Closed solomatnikov closed 3 years ago
I'm currently using tail-undisturbed as part of a matrix repacking and zero-padding routine. In particular, I'm using tail-undisturbed loads into zero-initialized registers to simulate tail-zeroing.
I'm not arguing that my niche application justifies the tradeoffs you discuss, just mentioning that there is an application.
@nick-knight this can be done with just a couple of instructions and mask undisturbed:
vsetvli t1, x0, vtypei
vmv.v.i v1, 0
vid.v v0
vmslt.vx v0, v0, t2 # t2 is the number of non-zero elements
# use v0 as a mask
Sure. At the cost of keeping around an extra mask register. My code doesn't need masking otherwise, so this increases register pressure in the inner loop. And I suspect on some implementations, masked forms may be less performant than unmasked forms (I don't have data to support this). I'm just saying, it's a tradeoff.

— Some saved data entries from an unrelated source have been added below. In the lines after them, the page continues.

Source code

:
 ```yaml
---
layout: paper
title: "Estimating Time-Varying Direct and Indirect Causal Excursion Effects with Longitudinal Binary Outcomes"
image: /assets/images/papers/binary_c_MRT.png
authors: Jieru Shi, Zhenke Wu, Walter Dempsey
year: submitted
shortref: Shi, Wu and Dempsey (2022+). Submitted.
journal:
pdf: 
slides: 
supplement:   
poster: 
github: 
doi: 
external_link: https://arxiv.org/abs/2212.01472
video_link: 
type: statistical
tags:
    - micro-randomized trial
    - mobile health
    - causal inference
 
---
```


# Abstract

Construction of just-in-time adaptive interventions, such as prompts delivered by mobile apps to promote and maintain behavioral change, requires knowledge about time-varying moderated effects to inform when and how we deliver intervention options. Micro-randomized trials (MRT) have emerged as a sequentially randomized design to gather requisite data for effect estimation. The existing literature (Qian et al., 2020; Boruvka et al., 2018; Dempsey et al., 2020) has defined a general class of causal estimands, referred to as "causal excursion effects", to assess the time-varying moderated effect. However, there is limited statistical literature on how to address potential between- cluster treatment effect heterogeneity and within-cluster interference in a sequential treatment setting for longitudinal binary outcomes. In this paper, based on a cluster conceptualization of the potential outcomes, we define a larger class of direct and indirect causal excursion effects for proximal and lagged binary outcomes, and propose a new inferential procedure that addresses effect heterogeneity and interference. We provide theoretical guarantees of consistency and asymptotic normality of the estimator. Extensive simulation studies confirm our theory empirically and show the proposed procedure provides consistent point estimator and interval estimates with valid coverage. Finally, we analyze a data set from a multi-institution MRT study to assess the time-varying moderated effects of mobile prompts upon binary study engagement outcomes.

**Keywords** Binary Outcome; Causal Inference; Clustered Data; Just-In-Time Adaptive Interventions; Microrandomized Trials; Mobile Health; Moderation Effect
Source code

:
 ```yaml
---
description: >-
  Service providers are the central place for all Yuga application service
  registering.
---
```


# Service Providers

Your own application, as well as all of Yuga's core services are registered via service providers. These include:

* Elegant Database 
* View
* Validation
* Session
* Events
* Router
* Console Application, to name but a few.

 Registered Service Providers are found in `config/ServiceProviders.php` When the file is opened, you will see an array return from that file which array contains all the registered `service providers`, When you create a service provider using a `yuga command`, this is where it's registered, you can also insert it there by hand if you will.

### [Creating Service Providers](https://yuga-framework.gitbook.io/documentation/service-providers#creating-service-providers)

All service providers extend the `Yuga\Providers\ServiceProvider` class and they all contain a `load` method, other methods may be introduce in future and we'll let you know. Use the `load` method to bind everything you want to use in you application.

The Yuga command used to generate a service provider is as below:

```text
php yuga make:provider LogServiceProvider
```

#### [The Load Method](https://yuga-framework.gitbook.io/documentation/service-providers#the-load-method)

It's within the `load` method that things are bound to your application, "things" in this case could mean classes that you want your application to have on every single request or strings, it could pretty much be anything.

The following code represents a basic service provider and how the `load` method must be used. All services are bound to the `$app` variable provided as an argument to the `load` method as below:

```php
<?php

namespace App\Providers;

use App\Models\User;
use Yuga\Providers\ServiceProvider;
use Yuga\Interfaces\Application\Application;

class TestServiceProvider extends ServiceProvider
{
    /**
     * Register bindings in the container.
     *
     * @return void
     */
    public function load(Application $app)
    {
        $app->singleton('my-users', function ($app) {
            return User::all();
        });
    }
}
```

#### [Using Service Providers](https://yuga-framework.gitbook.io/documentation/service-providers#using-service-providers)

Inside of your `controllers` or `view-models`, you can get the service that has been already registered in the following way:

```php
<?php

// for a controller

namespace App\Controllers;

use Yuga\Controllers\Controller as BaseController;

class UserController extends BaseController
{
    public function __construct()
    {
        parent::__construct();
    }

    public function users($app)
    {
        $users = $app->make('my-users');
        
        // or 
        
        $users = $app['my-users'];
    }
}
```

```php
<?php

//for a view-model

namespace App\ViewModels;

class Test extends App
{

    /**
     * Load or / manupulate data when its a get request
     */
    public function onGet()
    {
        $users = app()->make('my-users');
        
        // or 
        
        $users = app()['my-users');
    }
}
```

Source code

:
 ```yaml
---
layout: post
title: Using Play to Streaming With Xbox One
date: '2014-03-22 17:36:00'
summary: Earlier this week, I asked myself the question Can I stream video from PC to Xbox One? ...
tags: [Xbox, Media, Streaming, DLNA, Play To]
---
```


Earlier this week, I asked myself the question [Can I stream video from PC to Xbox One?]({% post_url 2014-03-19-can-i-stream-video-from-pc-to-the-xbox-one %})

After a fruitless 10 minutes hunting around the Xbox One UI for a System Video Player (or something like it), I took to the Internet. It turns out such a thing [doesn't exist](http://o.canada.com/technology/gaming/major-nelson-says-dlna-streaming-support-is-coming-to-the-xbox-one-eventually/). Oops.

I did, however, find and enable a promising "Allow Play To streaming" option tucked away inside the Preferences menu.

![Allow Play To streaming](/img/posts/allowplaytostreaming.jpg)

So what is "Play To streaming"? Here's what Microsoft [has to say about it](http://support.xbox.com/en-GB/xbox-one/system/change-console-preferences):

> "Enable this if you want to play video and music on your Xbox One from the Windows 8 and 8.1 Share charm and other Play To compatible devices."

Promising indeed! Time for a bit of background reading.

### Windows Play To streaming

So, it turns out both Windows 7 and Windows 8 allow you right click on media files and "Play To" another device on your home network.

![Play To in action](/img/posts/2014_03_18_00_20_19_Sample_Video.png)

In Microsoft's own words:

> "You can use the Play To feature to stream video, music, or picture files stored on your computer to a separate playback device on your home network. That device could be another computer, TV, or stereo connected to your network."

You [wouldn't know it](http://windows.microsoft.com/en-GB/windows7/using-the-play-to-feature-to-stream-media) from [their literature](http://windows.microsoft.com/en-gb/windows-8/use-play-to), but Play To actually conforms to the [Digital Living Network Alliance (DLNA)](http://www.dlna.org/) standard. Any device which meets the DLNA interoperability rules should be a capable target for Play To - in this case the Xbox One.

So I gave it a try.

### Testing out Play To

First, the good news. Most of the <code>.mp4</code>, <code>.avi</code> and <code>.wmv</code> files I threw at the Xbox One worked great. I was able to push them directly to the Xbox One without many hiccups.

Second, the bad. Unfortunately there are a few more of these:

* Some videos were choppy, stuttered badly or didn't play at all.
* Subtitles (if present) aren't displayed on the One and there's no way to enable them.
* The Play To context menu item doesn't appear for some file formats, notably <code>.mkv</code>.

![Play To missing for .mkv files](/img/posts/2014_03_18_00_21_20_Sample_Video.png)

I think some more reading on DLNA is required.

LLVM uses tail undisturbed to implement insertion of a small vector into a larger vector. Using the offset and the VL you can control where the insertion starts and ends.
LLVM uses tail undisturbed to implement insertion of a small vector into a larger vector. Using the offset and the VL you can control where the insertion starts and ends.
Hmm, this looks like a hack.
vslide
with mask should do it.
IIRC @aswaterman told us vslide
is slow? or maybe this it's very implementation dependent?
All the performance characteristics are implementation dependent. However, if tail undisturbed is one of the two fill options for virtually all instructions it is highly likely to be optimized. Whereas slide is just one of many instructions an thus has less impetuous to optimize/commit many transistors
On Thu, Apr 15, 2021, 22:59 Kito Cheng, @.***> wrote:
IIRC @aswaterman https://github.com/aswaterman told us vslide is slow? or maybe this its' very implementation dependent.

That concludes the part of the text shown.